Stored dataset items:
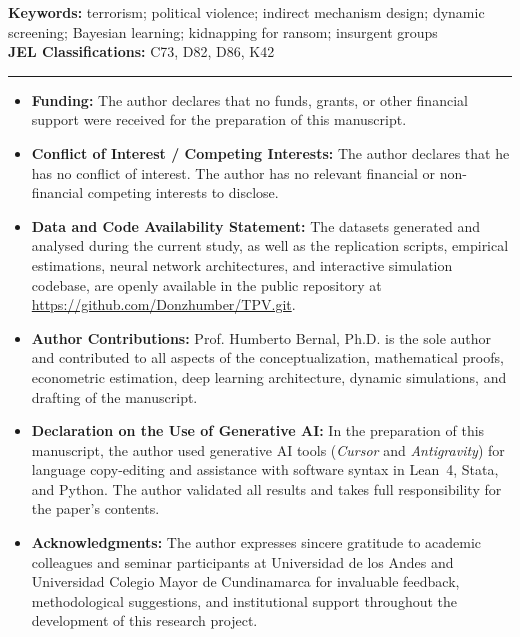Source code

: \documentclass[11pt]{article}
\begin{document}
\vspace{0.25cm}

\noindent \textbf{Keywords:} terrorism; political violence; indirect mechanism design; dynamic screening; Bayesian learning; kidnapping for ransom; insurgent groups\\[0.25em]
\noindent \textbf{JEL Classifications:} C73, D82, D86, K42

\vspace{0.3cm}
\noindent\rule{\textwidth}{0.4pt}
\vspace{0.15cm}

\begin{itemize}\footnotesize
    \setlength{\itemsep}{0.2em}
    \item \textbf{Funding:} The author declares that no funds, grants, or other financial support were received for the preparation of this manuscript.
    \item \textbf{Conflict of Interest / Competing Interests:} The author declares that he has no conflict of interest. The author has no relevant financial or non-financial competing interests to disclose.
    \item \textbf{Data and Code Availability Statement:} The datasets generated and analysed during the current study, as well as the replication scripts, empirical estimations, neural network architectures, and interactive simulation codebase, are openly available in the public repository at \url{https://github.com/Donzhumber/TPV.git}.
    \item \textbf{Author Contributions:} Prof. Humberto Bernal, Ph.D. is the sole author and contributed to all aspects of the conceptualization, mathematical proofs, econometric estimation, deep learning architecture, dynamic simulations, and drafting of the manuscript.
    \item \textbf{Declaration on the Use of Generative AI:} In the preparation of this manuscript, the author used generative AI tools (\emph{Cursor} and \emph{Antigravity}) for language copy-editing and assistance with software syntax in Lean~4, Stata, and Python. The author validated all results and takes full responsibility for the paper's contents.
    \item \textbf{Acknowledgments:} The author expresses sincere gratitude to academic colleagues and seminar participants at Universidad de los Andes and Universidad Colegio Mayor de Cundinamarca for invaluable feedback, methodological suggestions, and institutional support throughout the development of this research project.
\end{itemize}
\end{document}
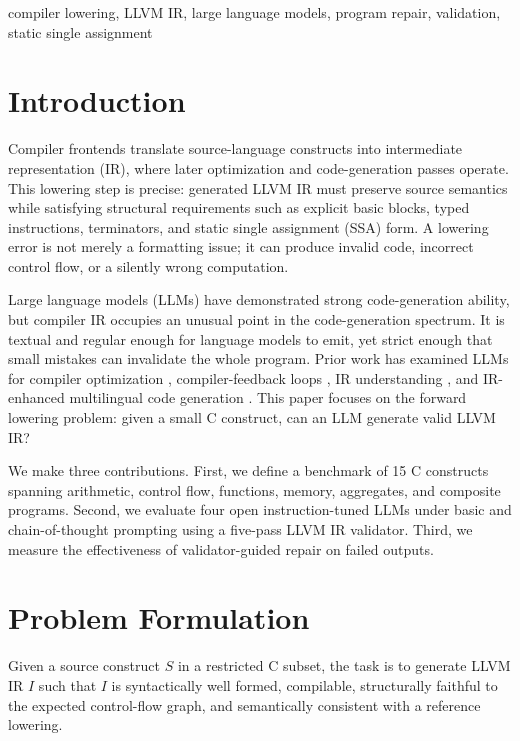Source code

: \documentclass[conference]{IEEEtran}
\begin{document}
\begin{IEEEkeywords}
compiler lowering, LLVM IR, large language models, program repair, validation, static single assignment
\end{IEEEkeywords}

\section{Introduction}
Compiler frontends translate source-language constructs into intermediate representation (IR), where later optimization and code-generation passes operate. This lowering step is precise: generated LLVM IR must preserve source semantics while satisfying structural requirements such as explicit basic blocks, typed instructions, terminators, and static single assignment (SSA) form. A lowering error is not merely a formatting issue; it can produce invalid code, incorrect control flow, or a silently wrong computation.

Large language models (LLMs) have demonstrated strong code-generation ability, but compiler IR occupies an unusual point in the code-generation spectrum. It is textual and regular enough for language models to emit, yet strict enough that small mistakes can invalidate the whole program. Prior work has examined LLMs for compiler optimization \cite{cummins2023compiler}, compiler-feedback loops \cite{grubisic2024feedback}, IR understanding \cite{jiang2025ir}, and IR-enhanced multilingual code generation \cite{paul2024ircoder}. This paper focuses on the forward lowering problem: given a small C construct, can an LLM generate valid LLVM IR?

We make three contributions. First, we define a benchmark of 15 C constructs spanning arithmetic, control flow, functions, memory, aggregates, and composite programs. Second, we evaluate four open instruction-tuned LLMs under basic and chain-of-thought prompting using a five-pass LLVM IR validator. Third, we measure the effectiveness of validator-guided repair on failed outputs.

\section{Problem Formulation}
Given a source construct $S$ in a restricted C subset, the task is to generate LLVM IR $I$ such that $I$ is syntactically well formed, compilable, structurally faithful to the expected control-flow graph, and semantically consistent with a reference lowering.
\end{document}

EXERCISE OBJECTIVE
In your copy, repeat each record exactly and include no pictures.

EXPECTED ANSWER
Source code

: \documentclass[11pt]{article}
\begin{document}
\vspace{0.25cm}

\noindent \textbf{Keywords:} terrorism; political violence; indirect mechanism design; dynamic screening; Bayesian learning; kidnapping for ransom; insurgent groups\\[0.25em]
\noindent \textbf{JEL Classifications:} C73, D82, D86, K42

\vspace{0.3cm}
\noindent\rule{\textwidth}{0.4pt}
\vspace{0.15cm}

\begin{itemize}\footnotesize
    \setlength{\itemsep}{0.2em}
    \item \textbf{Funding:} The author declares that no funds, grants, or other financial support were received for the preparation of this manuscript.
    \item \textbf{Conflict of Interest / Competing Interests:} The author declares that he has no conflict of interest. The author has no relevant financial or non-financial competing interests to disclose.
    \item \textbf{Data and Code Availability Statement:} The datasets generated and analysed during the current study, as well as the replication scripts, empirical estimations, neural network architectures, and interactive simulation codebase, are openly available in the public repository at \url{https://github.com/Donzhumber/TPV.git}.
    \item \textbf{Author Contributions:} Prof. Humberto Bernal, Ph.D. is the sole author and contributed to all aspects of the conceptualization, mathematical proofs, econometric estimation, deep learning architecture, dynamic simulations, and drafting of the manuscript.
    \item \textbf{Declaration on the Use of Generative AI:} In the preparation of this manuscript, the author used generative AI tools (\emph{Cursor} and \emph{Antigravity}) for language copy-editing and assistance with software syntax in Lean~4, Stata, and Python. The author validated all results and takes full responsibility for the paper's contents.
    \item \textbf{Acknowledgments:} The author expresses sincere gratitude to academic colleagues and seminar participants at Universidad de los Andes and Universidad Colegio Mayor de Cundinamarca for invaluable feedback, methodological suggestions, and institutional support throughout the development of this research project.
\end{itemize}
\end{document}
Source code

: \documentclass[conference]{IEEEtran}
\begin{document}
\begin{IEEEkeywords}
compiler lowering, LLVM IR, large language models, program repair, validation, static single assignment
\end{IEEEkeywords}

\section{Introduction}
Compiler frontends translate source-language constructs into intermediate representation (IR), where later optimization and code-generation passes operate. This lowering step is precise: generated LLVM IR must preserve source semantics while satisfying structural requirements such as explicit basic blocks, typed instructions, terminators, and static single assignment (SSA) form. A lowering error is not merely a formatting issue; it can produce invalid code, incorrect control flow, or a silently wrong computation.

Large language models (LLMs) have demonstrated strong code-generation ability, but compiler IR occupies an unusual point in the code-generation spectrum. It is textual and regular enough for language models to emit, yet strict enough that small mistakes can invalidate the whole program. Prior work has examined LLMs for compiler optimization \cite{cummins2023compiler}, compiler-feedback loops \cite{grubisic2024feedback}, IR understanding \cite{jiang2025ir}, and IR-enhanced multilingual code generation \cite{paul2024ircoder}. This paper focuses on the forward lowering problem: given a small C construct, can an LLM generate valid LLVM IR?

We make three contributions. First, we define a benchmark of 15 C constructs spanning arithmetic, control flow, functions, memory, aggregates, and composite programs. Second, we evaluate four open instruction-tuned LLMs under basic and chain-of-thought prompting using a five-pass LLVM IR validator. Third, we measure the effectiveness of validator-guided repair on failed outputs.

\section{Problem Formulation}
Given a source construct $S$ in a restricted C subset, the task is to generate LLVM IR $I$ such that $I$ is syntactically well formed, compilable, structurally faithful to the expected control-flow graph, and semantically consistent with a reference lowering.
\end{document}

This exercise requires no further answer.